-- EXERCISE MATERIALS follows --

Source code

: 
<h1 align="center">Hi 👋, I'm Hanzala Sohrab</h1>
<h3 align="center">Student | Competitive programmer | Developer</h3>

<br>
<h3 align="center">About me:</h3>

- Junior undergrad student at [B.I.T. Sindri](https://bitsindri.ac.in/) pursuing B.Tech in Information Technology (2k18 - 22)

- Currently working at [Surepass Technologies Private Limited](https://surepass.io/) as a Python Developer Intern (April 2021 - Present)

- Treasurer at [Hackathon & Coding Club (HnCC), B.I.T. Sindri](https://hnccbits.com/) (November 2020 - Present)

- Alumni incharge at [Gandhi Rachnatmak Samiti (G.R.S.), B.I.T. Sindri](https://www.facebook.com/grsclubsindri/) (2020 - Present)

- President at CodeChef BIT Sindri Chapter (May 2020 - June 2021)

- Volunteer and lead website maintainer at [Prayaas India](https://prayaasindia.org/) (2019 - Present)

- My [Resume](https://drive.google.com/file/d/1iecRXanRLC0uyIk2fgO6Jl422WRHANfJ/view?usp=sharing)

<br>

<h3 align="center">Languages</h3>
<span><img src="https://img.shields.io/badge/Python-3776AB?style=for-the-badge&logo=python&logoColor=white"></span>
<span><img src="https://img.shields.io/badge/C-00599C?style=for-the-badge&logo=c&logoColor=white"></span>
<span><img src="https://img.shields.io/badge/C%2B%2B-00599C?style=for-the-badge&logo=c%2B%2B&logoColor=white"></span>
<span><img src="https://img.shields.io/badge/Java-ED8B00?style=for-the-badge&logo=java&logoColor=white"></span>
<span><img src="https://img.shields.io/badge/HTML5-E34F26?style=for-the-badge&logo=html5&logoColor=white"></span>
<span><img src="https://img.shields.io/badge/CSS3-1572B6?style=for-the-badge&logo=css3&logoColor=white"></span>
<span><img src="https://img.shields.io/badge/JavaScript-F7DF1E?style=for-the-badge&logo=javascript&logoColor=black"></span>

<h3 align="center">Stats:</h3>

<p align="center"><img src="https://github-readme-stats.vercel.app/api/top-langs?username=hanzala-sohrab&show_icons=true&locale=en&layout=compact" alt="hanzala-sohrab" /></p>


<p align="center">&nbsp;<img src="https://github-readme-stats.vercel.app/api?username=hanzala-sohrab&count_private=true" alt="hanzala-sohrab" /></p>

-- EXERCISE MATERIALS concluded --

* _EXERCISE DETAILS_
Taking no liberties, give the material above again in full.

* _ANSWER SPACE_
Source code

: 
<h1 align="center">Hi 👋, I'm Hanzala Sohrab</h1>
<h3 align="center">Student | Competitive programmer | Developer</h3>

<br>
<h3 align="center">About me:</h3>

- Junior undergrad student at [B.I.T. Sindri](https://bitsindri.ac.in/) pursuing B.Tech in Information Technology (2k18 - 22)

- Currently working at [Surepass Technologies Private Limited](https://surepass.io/) as a Python Developer Intern (April 2021 - Present)

- Treasurer at [Hackathon & Coding Club (HnCC), B.I.T. Sindri](https://hnccbits.com/) (November 2020 - Present)

- Alumni incharge at [Gandhi Rachnatmak Samiti (G.R.S.), B.I.T. Sindri](https://www.facebook.com/grsclubsindri/) (2020 - Present)

- President at CodeChef BIT Sindri Chapter (May 2020 - June 2021)

- Volunteer and lead website maintainer at [Prayaas India](https://prayaasindia.org/) (2019 - Present)

- My [Resume](https://drive.google.com/file/d/1iecRXanRLC0uyIk2fgO6Jl422WRHANfJ/view?usp=sharing)

<br>

<h3 align="center">Languages</h3>
<span><img src="https://img.shields.io/badge/Python-3776AB?style=for-the-badge&logo=python&logoColor=white"></span>
<span><img src="https://img.shields.io/badge/C-00599C?style=for-the-badge&logo=c&logoColor=white"></span>
<span><img src="https://img.shields.io/badge/C%2B%2B-00599C?style=for-the-badge&logo=c%2B%2B&logoColor=white"></span>
<span><img src="https://img.shields.io/badge/Java-ED8B00?style=for-the-badge&logo=java&logoColor=white"></span>
<span><img src="https://img.shields.io/badge/HTML5-E34F26?style=for-the-badge&logo=html5&logoColor=white"></span>
<span><img src="https://img.shields.io/badge/CSS3-1572B6?style=for-the-badge&logo=css3&logoColor=white"></span>
<span><img src="https://img.shields.io/badge/JavaScript-F7DF1E?style=for-the-badge&logo=javascript&logoColor=black"></span>

<h3 align="center">Stats:</h3>

<p align="center"><img src="https://github-readme-stats.vercel.app/api/top-langs?username=hanzala-sohrab&show_icons=true&locale=en&layout=compact" alt="hanzala-sohrab" /></p>


<p align="center">&nbsp;<img src="https://github-readme-stats.vercel.app/api?username=hanzala-sohrab&count_private=true" alt="hanzala-sohrab" /></p>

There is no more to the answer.